Staccare la spina o no?

Infine, la prossima volta che si sarà lontani dall’ufficio, meglio staccare o no la spina del tutto? Influisce non solo il temperamento. «C’è chi, durante le vacanze, preferisce darsi una regola più o meno quotidiana di verificare la posta elettronica e in questo modo darsi una rappresentazione aggiornata di quel che l’attenderà. Per questi soggetti il principale detonatore di ansia è l’ignoto e non la mole di lavoro che troveranno al ritorno», conclude lo psichiatra. «Invece chi stacca del tutto la spina ha di solito risorse che gli permettono di avere la consapevolezza che quel che troverà al rientro corrisponderà alle proprie possibilità per affrontarlo. Su questa differenza di comportamento ha di sicuro un ruolo la tipologia di mansione che si svolge: cambia se da noi dipendono o meno altre persone».
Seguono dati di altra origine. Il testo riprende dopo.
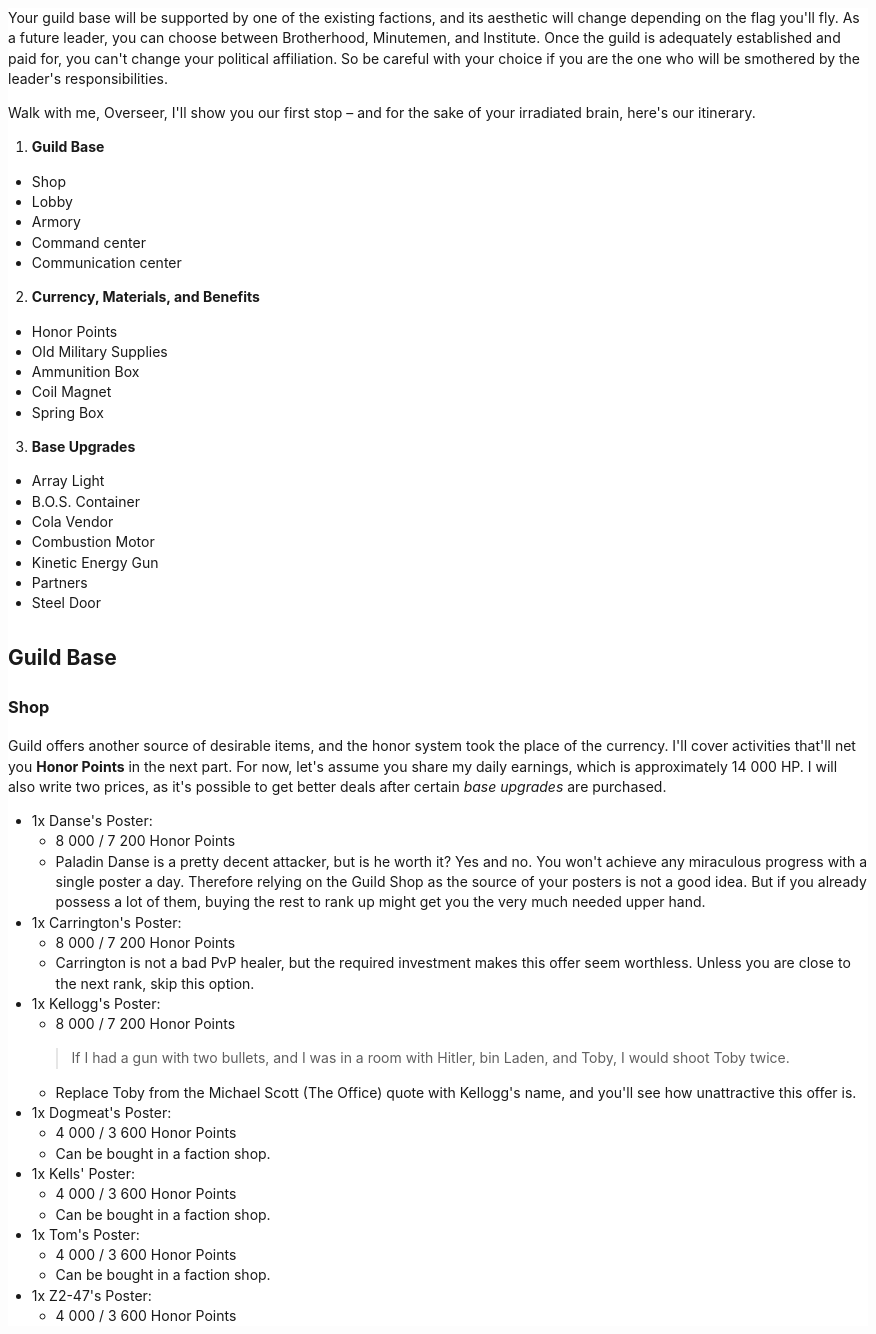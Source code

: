 Your guild base will be supported by one of the existing factions, and its aesthetic will change depending on the flag you'll fly. As a future leader, you can choose between Brotherhood, Minutemen, and Institute. Once the guild is adequately established and paid for, you can't change your political affiliation. So be careful with your choice if you are the one who will be smothered by the leader's responsibilities.

Walk with me, Overseer, I'll show you our first stop – and for the sake of your irradiated brain, here's our itinerary.
1. **Guild Base**
- Shop
- Lobby
- Armory
- Command center
- Communication center
2. **Currency, Materials, and Benefits**
- Honor Points
- Old Military Supplies
- Ammunition Box
- Coil Magnet
- Spring Box
3. **Base Upgrades**
- Array Light
- B.O.S. Container
- Cola Vendor
- Combustion Motor
- Kinetic Energy Gun
- Partners
- Steel Door

## Guild Base
### Shop

Guild offers another source of desirable items, and the honor system took the place of the currency. I'll cover activities that'll net you **Honor Points** in the next part. For now, let's assume you share my daily earnings, which is approximately 14 000 HP. I will also write two prices, as it's possible to get better deals after certain _base upgrades_ are purchased.

- 1x Danse's Poster:
  - 8 000 / 7 200 Honor Points
  - Paladin Danse is a pretty decent attacker, but is he worth it? Yes and no. You won't achieve any miraculous progress with a single poster a day. Therefore relying on the Guild Shop as the source of your posters is not a good idea. But if you already possess a lot of them, buying the rest to rank up might get you the very much needed upper hand.
- 1x Carrington's Poster:
  - 8 000 / 7 200 Honor Points
  - Carrington is not a bad PvP healer, but the required investment makes this offer seem worthless. Unless you are close to the next rank, skip this option.
- 1x Kellogg's Poster:
  - 8 000 / 7 200 Honor Points
  > If I had a gun with two bullets, and I was in a room with Hitler, bin Laden, and Toby, I would shoot Toby twice.
  - Replace Toby from the Michael Scott (The Office) quote with Kellogg's name, and you'll see how unattractive this offer is.
- 1x Dogmeat's Poster:
  - 4 000 / 3 600 Honor Points
  - Can be bought in a faction shop.
- 1x Kells' Poster:
  - 4 000 / 3 600 Honor Points
  - Can be bought in a faction shop.
- 1x Tom's Poster:
  - 4 000 / 3 600 Honor Points
  - Can be bought in a faction shop.
- 1x Z2-47's Poster:
  - 4 000 / 3 600 Honor Points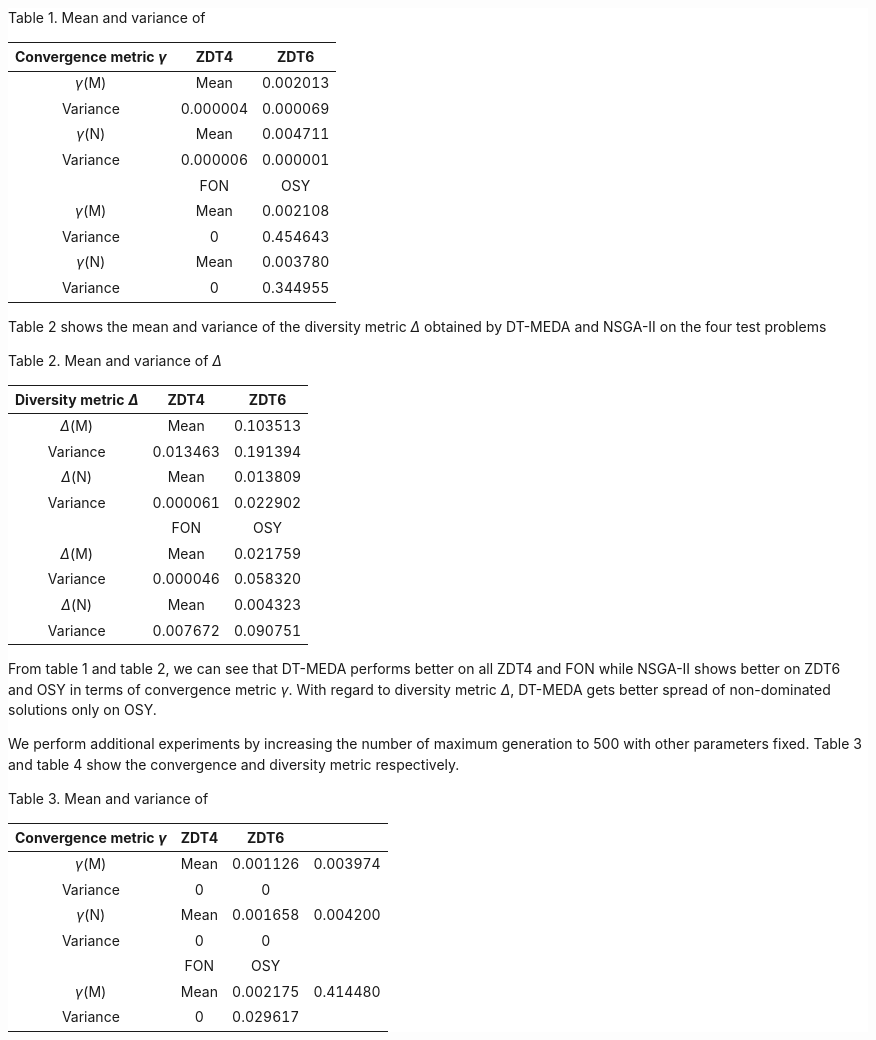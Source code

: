Table 1. Mean and variance of

| Convergence metric $\gamma$ | ZDT4 | ZDT6 |
| :--: | :--: | :--: |
| $\gamma(\mathrm{M})$ | Mean | 0.002013 |
| Variance | 0.000004 | 0.000069 |
| $\gamma(\mathrm{N})$ | Mean | 0.004711 |
| Variance | 0.000006 | 0.000001 |
|  | FON | OSY |
| $\gamma(\mathrm{M})$ | Mean | 0.002108 |
| Variance | 0 | 0.454643 |
| $\gamma(\mathrm{N})$ | Mean | 0.003780 |
| Variance | 0 | 0.344955 |

Table 2 shows the mean and variance of the diversity metric $\Delta$ obtained by DT-MEDA and NSGA-II on the four test problems

Table 2. Mean and variance of $\Delta$

| Diversity metric $\Delta$ | ZDT4 | ZDT6 |
| :--: | :--: | :--: |
| $\Delta(\mathrm{M})$ | Mean | 0.103513 |
| Variance | 0.013463 | 0.191394 |
| $\Delta(\mathrm{N})$ | Mean | 0.013809 |
| Variance | 0.000061 | 0.022902 |
|  | FON | OSY |
| $\Delta(\mathrm{M})$ | Mean | 0.021759 |
| Variance | 0.000046 | 0.058320 |
| $\Delta(\mathrm{N})$ | Mean | 0.004323 |
| Variance | 0.007672 | 0.090751 |

From table 1 and table 2, we can see that DT-MEDA performs better on all ZDT4 and FON while NSGA-II shows better on ZDT6 and OSY in terms of convergence metric $\gamma$. With regard to diversity metric
$\Delta$, DT-MEDA gets better spread of non-dominated solutions only on OSY.

We perform additional experiments by increasing the number of maximum generation to 500 with other parameters fixed. Table 3 and table 4 show the convergence and diversity metric respectively.

Table 3. Mean and variance of

| Convergence metric $\gamma$ | ZDT4 | ZDT6 |  |
| :--: | :--: | :--: | :--: |
| $\gamma(\mathrm{M})$ | Mean | 0.001126 | 0.003974 |
| Variance | 0 | 0 |  |
| $\gamma(\mathrm{N})$ | Mean | 0.001658 | 0.004200 |
| Variance | 0 | 0 |  |
|  | FON | OSY |  |
| $\gamma(\mathrm{M})$ | Mean | 0.002175 | 0.414480 |
| Variance | 0 | 0.029617 |  |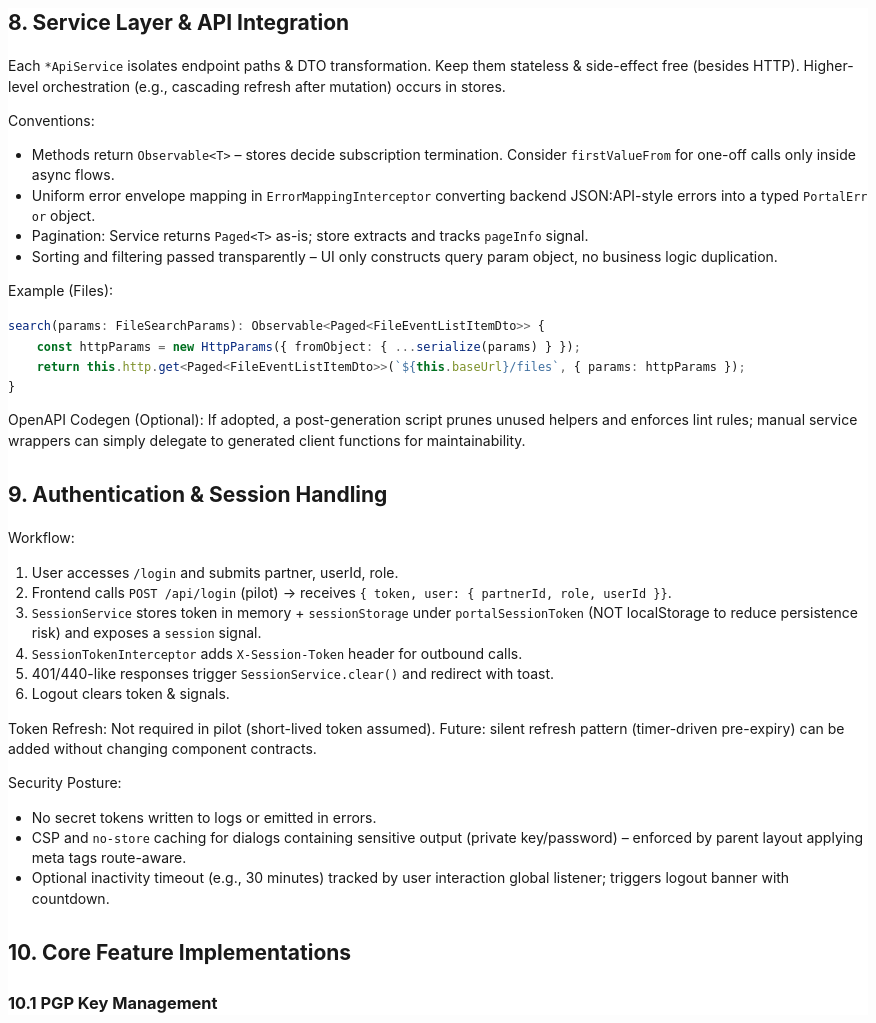 ## 8. Service Layer & API Integration

Each `*ApiService` isolates endpoint paths & DTO transformation. Keep them stateless & side-effect free (besides HTTP). Higher-level orchestration (e.g., cascading refresh after mutation) occurs in stores.

Conventions:

- Methods return `Observable<T>` – stores decide subscription termination. Consider `firstValueFrom` for one-off calls only inside async flows.
- Uniform error envelope mapping in `ErrorMappingInterceptor` converting backend JSON:API-style errors into a typed `PortalError` object.
- Pagination: Service returns `Paged<T>` as-is; store extracts and tracks `pageInfo` signal.
- Sorting and filtering passed transparently – UI only constructs query param object, no business logic duplication.

Example (Files):
```ts
search(params: FileSearchParams): Observable<Paged<FileEventListItemDto>> {
	const httpParams = new HttpParams({ fromObject: { ...serialize(params) } });
	return this.http.get<Paged<FileEventListItemDto>>(`${this.baseUrl}/files`, { params: httpParams });
}
```

OpenAPI Codegen (Optional): If adopted, a post-generation script prunes unused helpers and enforces lint rules; manual service wrappers can simply delegate to generated client functions for maintainability.

## 9. Authentication & Session Handling

Workflow:

1. User accesses `/login` and submits partner, userId, role.
2. Frontend calls `POST /api/login` (pilot) -> receives `{ token, user: { partnerId, role, userId }}`.
3. `SessionService` stores token in memory + `sessionStorage` under `portalSessionToken` (NOT localStorage to reduce persistence risk) and exposes a `session` signal.
4. `SessionTokenInterceptor` adds `X-Session-Token` header for outbound calls.
5. 401/440-like responses trigger `SessionService.clear()` and redirect with toast.
6. Logout clears token & signals.

Token Refresh: Not required in pilot (short-lived token assumed). Future: silent refresh pattern (timer-driven pre-expiry) can be added without changing component contracts.

Security Posture:

- No secret tokens written to logs or emitted in errors.
- CSP and `no-store` caching for dialogs containing sensitive output (private key/password) – enforced by parent layout applying meta tags route-aware.
- Optional inactivity timeout (e.g., 30 minutes) tracked by user interaction global listener; triggers logout banner with countdown.

## 10. Core Feature Implementations
### 10.1 PGP Key Management

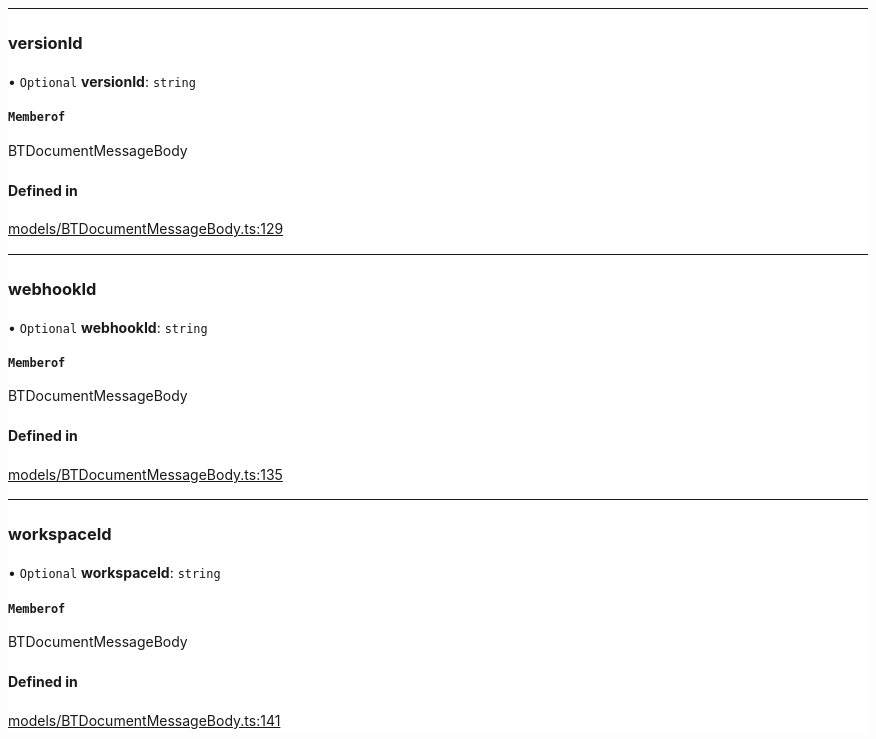 ___

### versionId

• `Optional` **versionId**: `string`

**`Memberof`**

BTDocumentMessageBody

#### Defined in

[models/BTDocumentMessageBody.ts:129](https://github.com/toebes/onshape-typescript-fetch/blob/3e11ae1/models/BTDocumentMessageBody.ts#L129)

___

### webhookId

• `Optional` **webhookId**: `string`

**`Memberof`**

BTDocumentMessageBody

#### Defined in

[models/BTDocumentMessageBody.ts:135](https://github.com/toebes/onshape-typescript-fetch/blob/3e11ae1/models/BTDocumentMessageBody.ts#L135)

___

### workspaceId

• `Optional` **workspaceId**: `string`

**`Memberof`**

BTDocumentMessageBody

#### Defined in

[models/BTDocumentMessageBody.ts:141](https://github.com/toebes/onshape-typescript-fetch/blob/3e11ae1/models/BTDocumentMessageBody.ts#L141)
Infatti Brooks Gump, professore di Salute pubblica alla Syracuse University, aveva scoperto in uno studio su Psychology & Health che i lavoratori con mansioni a basso stress si sentivano più tranquilli e meno ansiosi prima, durante e dopo una vacanza, sensazioni che non sembravano estendersi a coloro che svolgevano lavori ad alto stress.